A Vocabulary Lesson ~ Anamnesis
This is what I love to do. I love to borrow back words the Church has claimed for its own and re-introduce them into a more universal context. Anamnesis is such a word, a wonderful word. In the Church, it’s associated by the act of remembrance, with the death, resurrection and ascension of Christ. The word comes to us from the Greek, and it can mean as well, the remembering of things from a previous existence. Literally, it means a loss of forgetfulness, and it’s that silken nuance of the phrase that intrigues me. We can easily say that to lose forgetfulness is simply to remember, that it’s nothing more than a question of semantics. This is what fascinates me, though. Remembering becomes a two-step process. First, we have to lose, or release, our forgetfulness. Only then, in step two, will we be able to remember.

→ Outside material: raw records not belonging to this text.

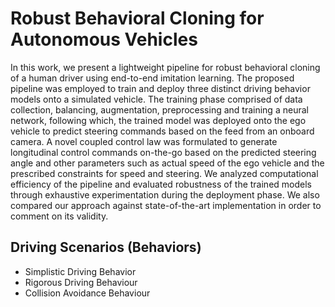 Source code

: # Robust Behavioral Cloning for Autonomous Vehicles

In this work, we present a lightweight pipeline for robust behavioral cloning of a human driver using end-to-end imitation learning. The proposed pipeline was employed to train and deploy three distinct driving behavior models onto a simulated vehicle. The training phase comprised of data collection, balancing, augmentation, preprocessing and training a neural network, following which, the trained model was deployed onto the ego vehicle to predict steering commands based on the feed from an onboard camera. A novel coupled control law was formulated to generate longitudinal control commands on-the-go based on the predicted steering angle and other parameters such as actual speed of the ego vehicle and the prescribed constraints for speed and steering. We analyzed computational efficiency of the pipeline and evaluated robustness of the trained models through exhaustive experimentation during the deployment phase. We also compared our approach against state-of-the-art implementation in order to comment on its validity.

## Driving Scenarios (Behaviors)
- Simplistic Driving Behavior
- Rigorous Driving Behaviour
- Collision Avoidance Behaviour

This is a good time for an art project. I am thinking of a collage in particular, something not too threatening. Finger painting would do as well. As you’re settling in with the materials, hold in mind this question: What have you forgotten? Color? Shapes? Making messes? The art of play? Have you forgotten what it’s like to engage in something and not worry about outcome? Have you forgotten to listen to your own inner knowing, your inner teacher? Take this project outside, if you can, and ask the same questions of the wind as it breathes through your hair, the songs of the early robins or the peepers, the rustle of grass, the smell of the season. What of your forgetfulness do you need to lose in order to know your place within the earth community?